*Records provided*
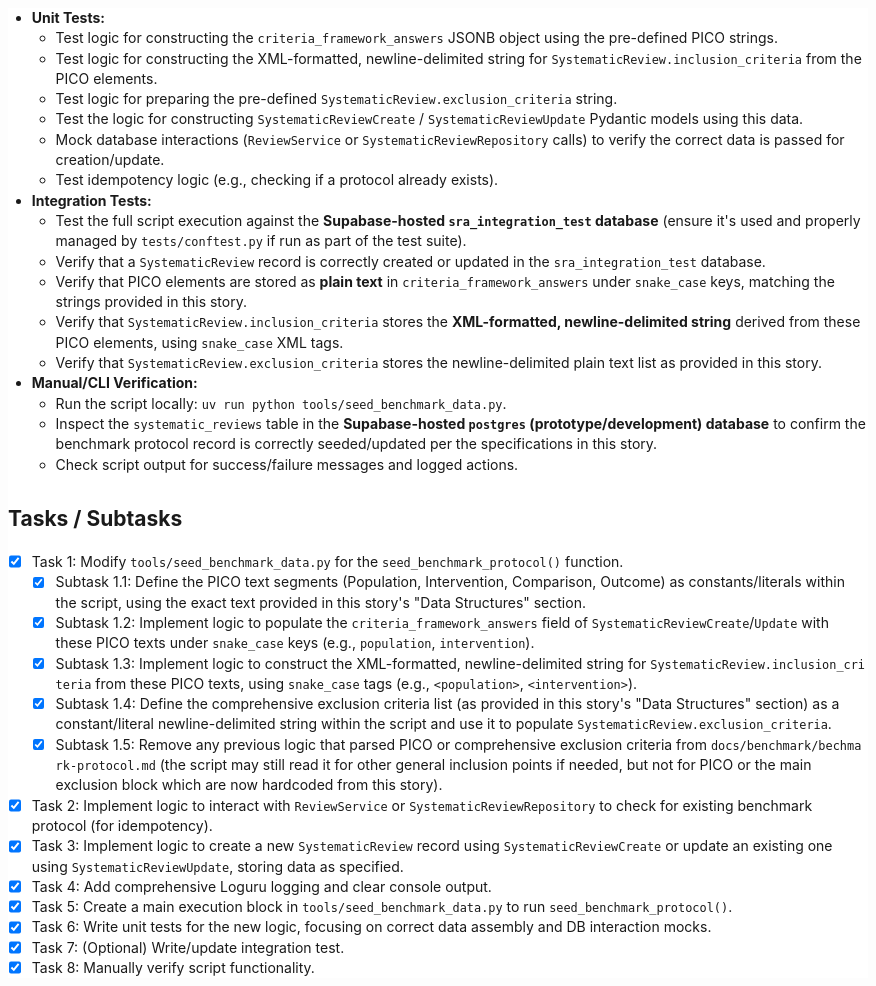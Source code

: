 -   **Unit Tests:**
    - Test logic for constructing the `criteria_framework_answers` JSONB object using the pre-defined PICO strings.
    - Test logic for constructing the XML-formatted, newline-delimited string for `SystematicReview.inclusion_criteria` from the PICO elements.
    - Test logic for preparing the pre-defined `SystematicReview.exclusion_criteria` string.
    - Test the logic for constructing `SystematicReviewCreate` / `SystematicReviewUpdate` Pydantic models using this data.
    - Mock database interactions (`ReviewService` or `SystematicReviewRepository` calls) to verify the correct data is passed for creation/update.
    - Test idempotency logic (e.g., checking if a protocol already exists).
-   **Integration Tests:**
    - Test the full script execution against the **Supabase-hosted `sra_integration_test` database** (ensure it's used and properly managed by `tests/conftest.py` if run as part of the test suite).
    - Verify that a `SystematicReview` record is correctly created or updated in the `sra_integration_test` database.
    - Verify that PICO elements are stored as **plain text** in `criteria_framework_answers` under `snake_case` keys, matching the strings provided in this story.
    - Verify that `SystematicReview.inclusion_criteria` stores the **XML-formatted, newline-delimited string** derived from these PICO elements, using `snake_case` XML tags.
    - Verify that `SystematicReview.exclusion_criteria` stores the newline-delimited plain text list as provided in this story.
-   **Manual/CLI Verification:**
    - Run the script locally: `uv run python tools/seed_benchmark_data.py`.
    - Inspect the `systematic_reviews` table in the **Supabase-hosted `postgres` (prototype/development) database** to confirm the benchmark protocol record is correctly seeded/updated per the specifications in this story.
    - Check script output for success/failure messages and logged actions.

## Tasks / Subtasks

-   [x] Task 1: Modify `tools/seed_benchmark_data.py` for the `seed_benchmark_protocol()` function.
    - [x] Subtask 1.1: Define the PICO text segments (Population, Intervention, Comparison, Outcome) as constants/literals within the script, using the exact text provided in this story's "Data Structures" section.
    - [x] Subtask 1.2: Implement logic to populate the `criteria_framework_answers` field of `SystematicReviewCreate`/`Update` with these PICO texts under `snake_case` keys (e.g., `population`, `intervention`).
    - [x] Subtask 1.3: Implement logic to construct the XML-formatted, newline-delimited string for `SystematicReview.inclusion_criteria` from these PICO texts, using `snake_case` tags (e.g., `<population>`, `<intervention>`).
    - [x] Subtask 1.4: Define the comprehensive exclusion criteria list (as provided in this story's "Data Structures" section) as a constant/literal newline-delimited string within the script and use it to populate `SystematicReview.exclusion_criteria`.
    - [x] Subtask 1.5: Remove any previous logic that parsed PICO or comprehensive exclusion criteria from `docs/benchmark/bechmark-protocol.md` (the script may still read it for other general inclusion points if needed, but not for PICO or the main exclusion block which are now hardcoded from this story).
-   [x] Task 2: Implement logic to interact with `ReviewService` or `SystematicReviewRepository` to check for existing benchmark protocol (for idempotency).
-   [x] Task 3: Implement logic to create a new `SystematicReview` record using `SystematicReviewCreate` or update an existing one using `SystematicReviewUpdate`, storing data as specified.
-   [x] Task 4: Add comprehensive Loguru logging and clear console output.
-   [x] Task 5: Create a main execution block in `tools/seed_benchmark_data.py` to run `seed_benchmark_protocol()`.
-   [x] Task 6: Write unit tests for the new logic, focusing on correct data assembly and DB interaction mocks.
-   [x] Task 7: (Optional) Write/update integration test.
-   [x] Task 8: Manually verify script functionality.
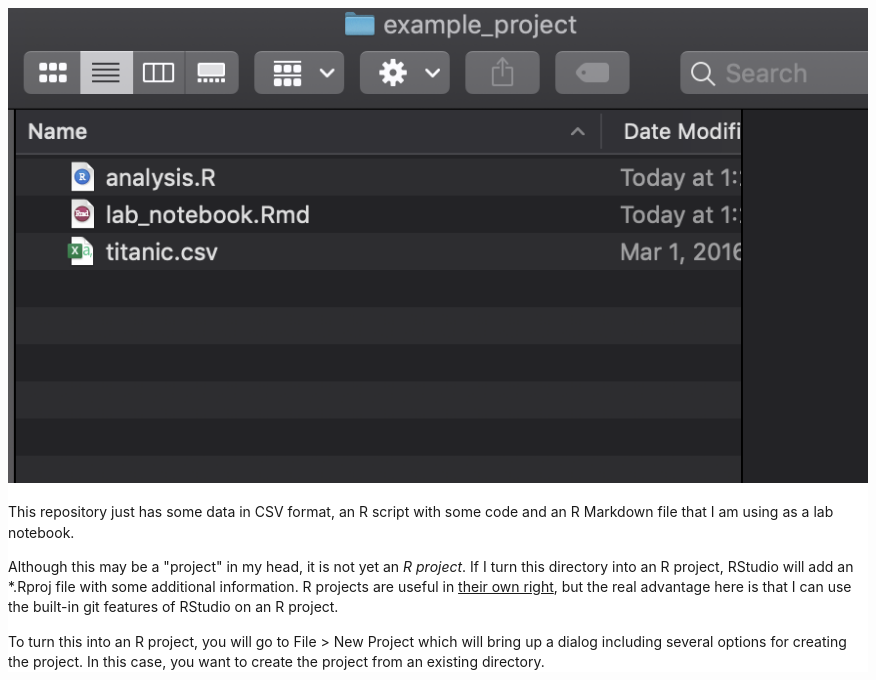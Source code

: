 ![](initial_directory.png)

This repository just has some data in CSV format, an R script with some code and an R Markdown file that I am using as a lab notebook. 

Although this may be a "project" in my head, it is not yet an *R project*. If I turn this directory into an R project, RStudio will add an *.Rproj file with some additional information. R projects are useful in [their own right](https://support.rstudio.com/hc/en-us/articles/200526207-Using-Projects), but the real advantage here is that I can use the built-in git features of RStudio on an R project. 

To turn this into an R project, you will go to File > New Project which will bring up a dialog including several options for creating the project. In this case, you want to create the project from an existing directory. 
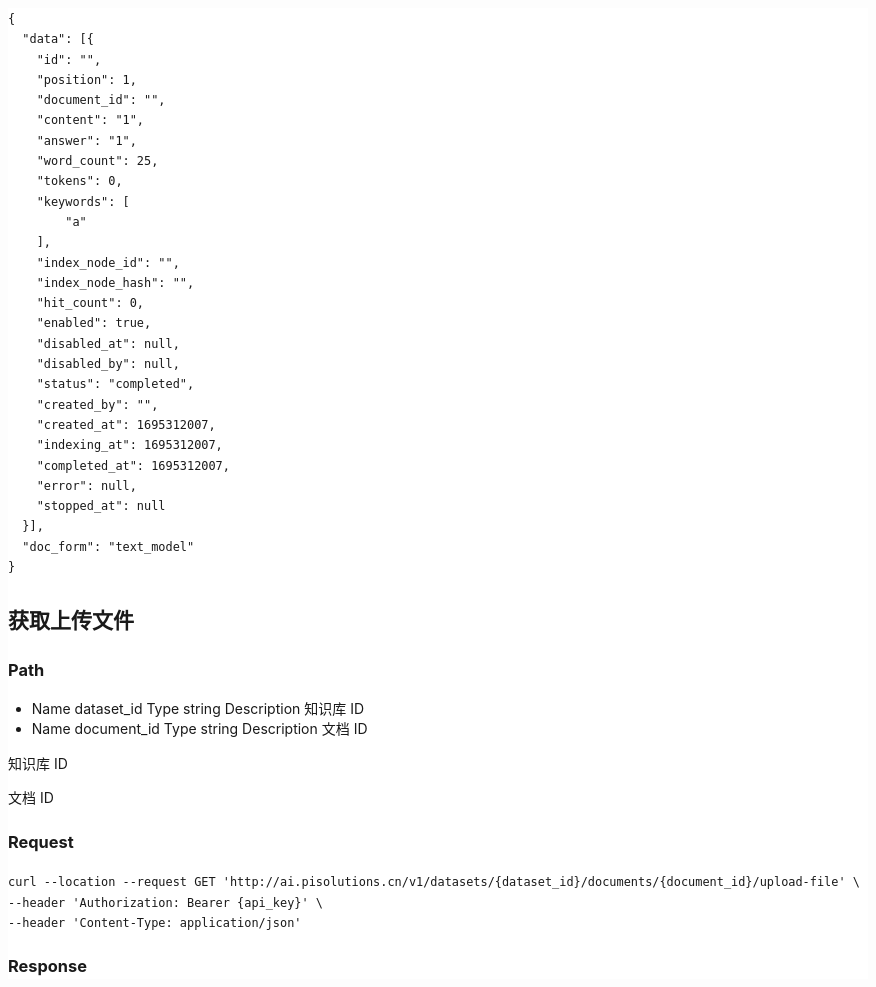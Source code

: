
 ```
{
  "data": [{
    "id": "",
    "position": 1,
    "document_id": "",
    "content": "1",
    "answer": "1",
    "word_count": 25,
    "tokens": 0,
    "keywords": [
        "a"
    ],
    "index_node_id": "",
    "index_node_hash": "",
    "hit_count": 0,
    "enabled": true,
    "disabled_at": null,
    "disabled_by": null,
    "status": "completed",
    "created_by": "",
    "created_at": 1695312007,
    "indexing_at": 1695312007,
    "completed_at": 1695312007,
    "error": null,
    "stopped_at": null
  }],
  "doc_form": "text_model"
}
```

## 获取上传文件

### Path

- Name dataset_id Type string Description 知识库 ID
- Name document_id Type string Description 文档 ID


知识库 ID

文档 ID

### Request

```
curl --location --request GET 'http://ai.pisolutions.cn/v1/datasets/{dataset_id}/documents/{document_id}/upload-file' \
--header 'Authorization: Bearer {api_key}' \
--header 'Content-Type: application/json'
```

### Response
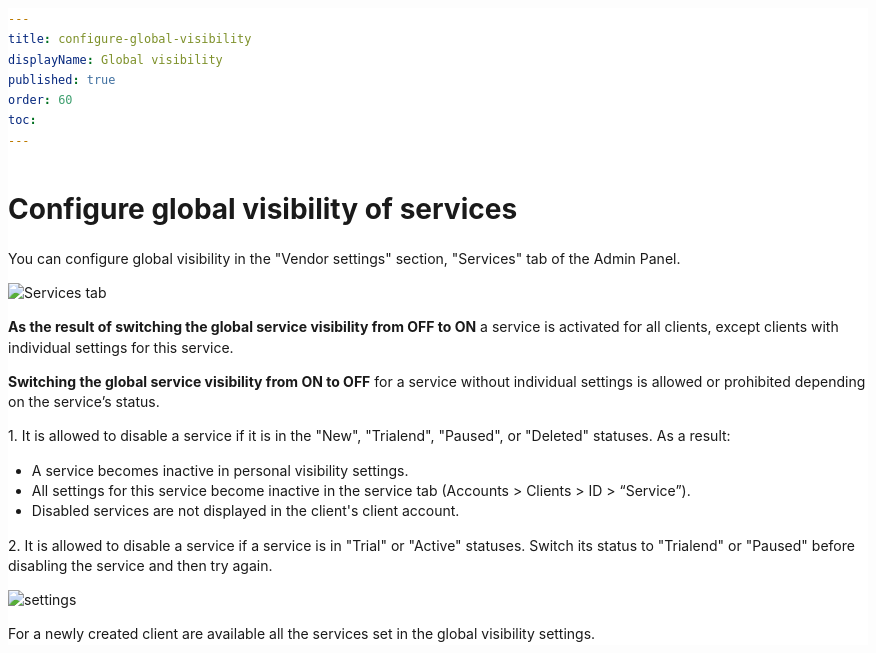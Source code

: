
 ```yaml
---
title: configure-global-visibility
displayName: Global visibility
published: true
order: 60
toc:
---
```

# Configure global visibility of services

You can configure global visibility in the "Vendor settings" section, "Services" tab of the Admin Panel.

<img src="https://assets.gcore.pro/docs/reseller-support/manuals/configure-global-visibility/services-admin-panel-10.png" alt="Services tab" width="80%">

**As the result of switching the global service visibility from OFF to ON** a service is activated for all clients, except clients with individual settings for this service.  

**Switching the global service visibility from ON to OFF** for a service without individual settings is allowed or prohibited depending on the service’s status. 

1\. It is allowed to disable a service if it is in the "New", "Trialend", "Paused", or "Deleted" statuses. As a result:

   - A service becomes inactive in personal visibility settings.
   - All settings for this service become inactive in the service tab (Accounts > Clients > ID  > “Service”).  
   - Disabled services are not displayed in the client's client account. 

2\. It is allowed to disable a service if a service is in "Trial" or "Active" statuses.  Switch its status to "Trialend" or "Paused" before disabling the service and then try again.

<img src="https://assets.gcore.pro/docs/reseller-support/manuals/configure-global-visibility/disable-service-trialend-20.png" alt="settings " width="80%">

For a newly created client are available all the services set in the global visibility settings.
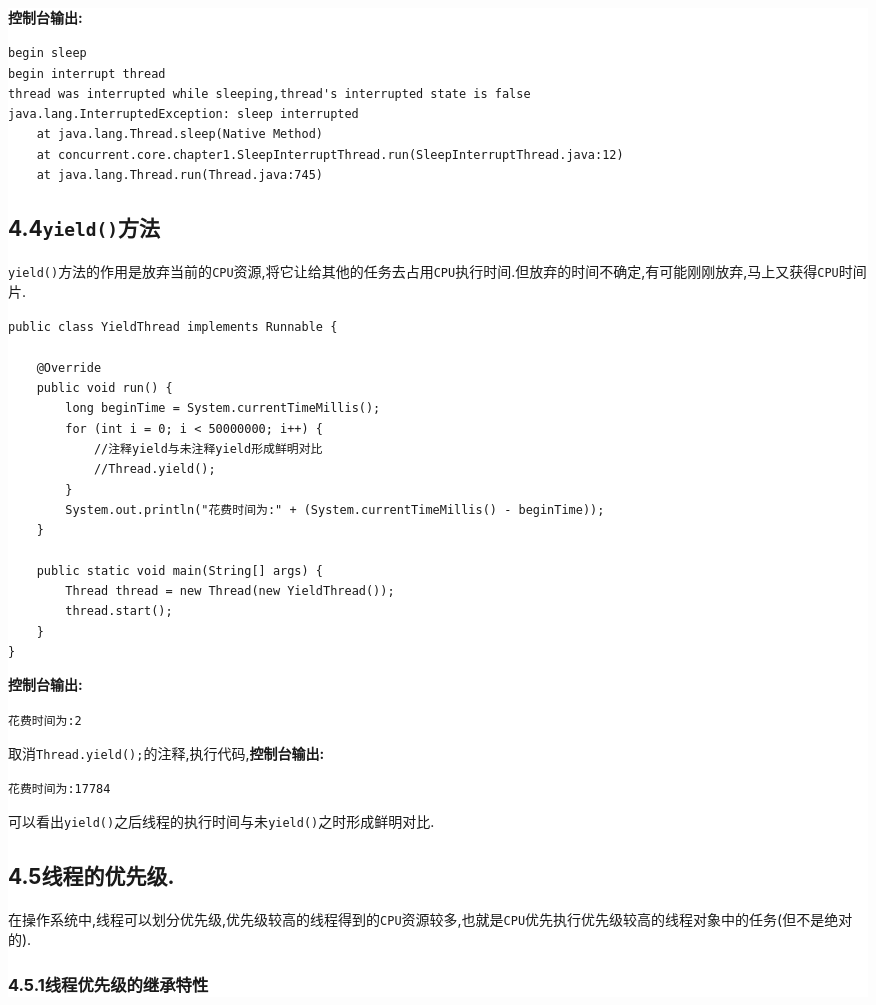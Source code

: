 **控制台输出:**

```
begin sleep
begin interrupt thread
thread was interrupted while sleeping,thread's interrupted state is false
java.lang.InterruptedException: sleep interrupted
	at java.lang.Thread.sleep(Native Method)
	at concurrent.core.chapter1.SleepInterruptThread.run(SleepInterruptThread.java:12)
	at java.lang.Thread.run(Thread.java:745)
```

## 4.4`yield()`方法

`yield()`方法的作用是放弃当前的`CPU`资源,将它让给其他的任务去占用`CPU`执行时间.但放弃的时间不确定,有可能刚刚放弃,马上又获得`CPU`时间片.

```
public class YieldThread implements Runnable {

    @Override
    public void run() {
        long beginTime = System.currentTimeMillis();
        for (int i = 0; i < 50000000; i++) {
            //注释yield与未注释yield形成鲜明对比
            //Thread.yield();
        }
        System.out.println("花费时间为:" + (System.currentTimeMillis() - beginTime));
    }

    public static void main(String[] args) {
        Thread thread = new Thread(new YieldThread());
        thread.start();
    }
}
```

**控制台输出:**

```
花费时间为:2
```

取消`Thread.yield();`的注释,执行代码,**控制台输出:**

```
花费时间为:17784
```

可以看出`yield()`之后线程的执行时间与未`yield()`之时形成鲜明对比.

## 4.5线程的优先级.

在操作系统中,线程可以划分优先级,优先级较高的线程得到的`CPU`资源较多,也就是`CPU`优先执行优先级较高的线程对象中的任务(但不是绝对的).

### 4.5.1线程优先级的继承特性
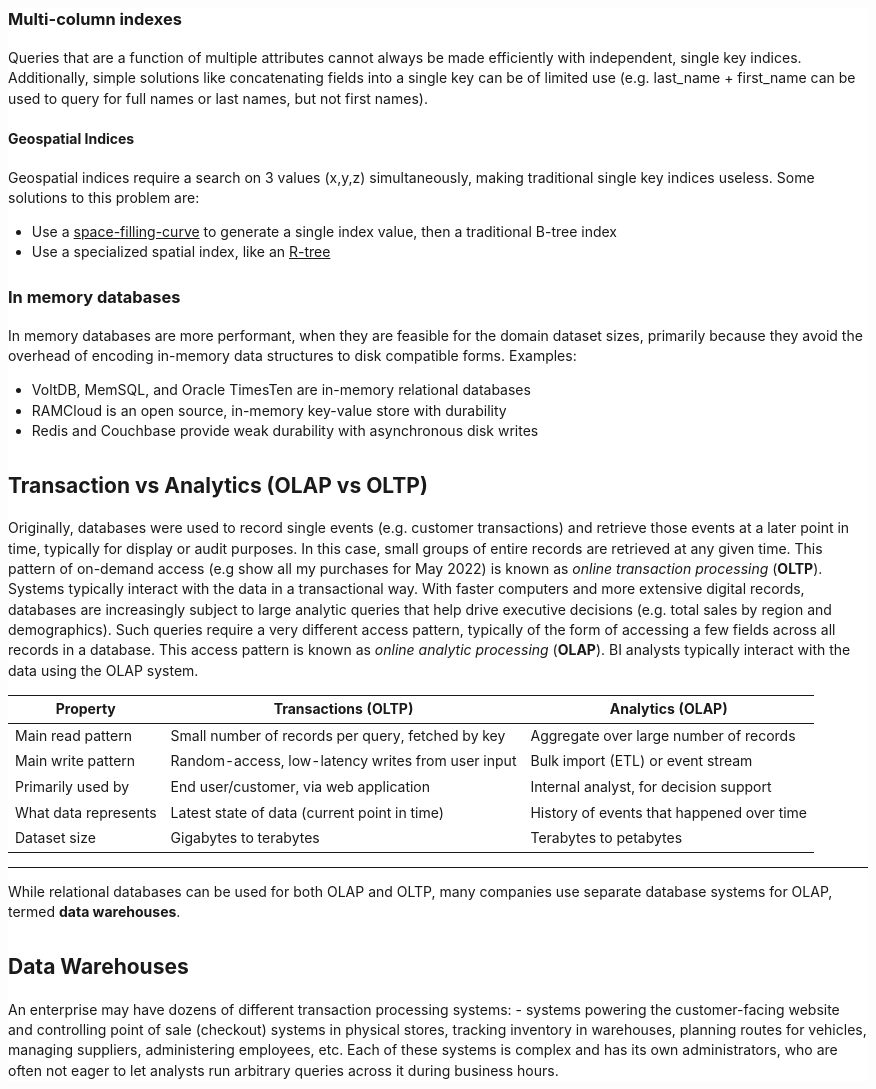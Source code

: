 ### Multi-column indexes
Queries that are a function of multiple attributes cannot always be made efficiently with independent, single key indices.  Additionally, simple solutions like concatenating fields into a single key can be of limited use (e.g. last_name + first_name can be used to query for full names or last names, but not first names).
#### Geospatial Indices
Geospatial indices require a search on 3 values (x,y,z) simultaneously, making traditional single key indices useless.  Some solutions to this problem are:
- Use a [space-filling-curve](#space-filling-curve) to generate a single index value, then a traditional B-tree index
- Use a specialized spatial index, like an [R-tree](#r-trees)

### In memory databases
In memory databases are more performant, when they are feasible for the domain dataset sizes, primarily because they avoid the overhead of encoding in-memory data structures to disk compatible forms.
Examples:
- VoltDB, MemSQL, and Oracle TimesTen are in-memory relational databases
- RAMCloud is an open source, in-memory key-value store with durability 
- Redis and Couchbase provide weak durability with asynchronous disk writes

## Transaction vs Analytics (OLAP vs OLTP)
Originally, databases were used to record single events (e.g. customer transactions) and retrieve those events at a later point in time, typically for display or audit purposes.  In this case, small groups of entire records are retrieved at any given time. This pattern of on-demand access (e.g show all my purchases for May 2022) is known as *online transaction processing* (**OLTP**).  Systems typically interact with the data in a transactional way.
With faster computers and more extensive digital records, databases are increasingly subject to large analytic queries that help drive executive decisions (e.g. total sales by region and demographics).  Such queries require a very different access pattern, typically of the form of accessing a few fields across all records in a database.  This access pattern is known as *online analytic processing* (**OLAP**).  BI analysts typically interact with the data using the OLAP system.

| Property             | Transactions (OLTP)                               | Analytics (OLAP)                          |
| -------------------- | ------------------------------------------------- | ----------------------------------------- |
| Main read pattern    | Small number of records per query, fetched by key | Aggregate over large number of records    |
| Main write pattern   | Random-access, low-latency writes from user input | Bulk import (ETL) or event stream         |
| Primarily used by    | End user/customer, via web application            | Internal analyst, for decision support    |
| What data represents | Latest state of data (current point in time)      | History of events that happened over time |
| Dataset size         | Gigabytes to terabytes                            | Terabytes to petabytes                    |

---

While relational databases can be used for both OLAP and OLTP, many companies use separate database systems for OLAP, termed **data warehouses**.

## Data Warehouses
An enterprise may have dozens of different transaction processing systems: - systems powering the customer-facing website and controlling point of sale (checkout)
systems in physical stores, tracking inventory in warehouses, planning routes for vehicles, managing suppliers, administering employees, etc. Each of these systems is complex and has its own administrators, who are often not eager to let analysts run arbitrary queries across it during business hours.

*Task goal*
Using the entries above, repeat exactly the lines from the one with "protocol (for idempotency)." to the one with "This repository just", both included, and leave the pictures behind.

*Answer section*
-   [x] Task 2: Implement logic to interact with `ReviewService` or `SystematicReviewRepository` to check for existing benchmark protocol (for idempotency).
-   [x] Task 3: Implement logic to create a new `SystematicReview` record using `SystematicReviewCreate` or update an existing one using `SystematicReviewUpdate`, storing data as specified.
-   [x] Task 4: Add comprehensive Loguru logging and clear console output.
-   [x] Task 5: Create a main execution block in `tools/seed_benchmark_data.py` to run `seed_benchmark_protocol()`.
-   [x] Task 6: Write unit tests for the new logic, focusing on correct data assembly and DB interaction mocks.
-   [x] Task 7: (Optional) Write/update integration test.
-   [x] Task 8: Manually verify script functionality.
Source code

: ![](initial_directory.png)

This repository just has some data in CSV format, an R script with some code and an R Markdown file that I am using as a lab notebook. 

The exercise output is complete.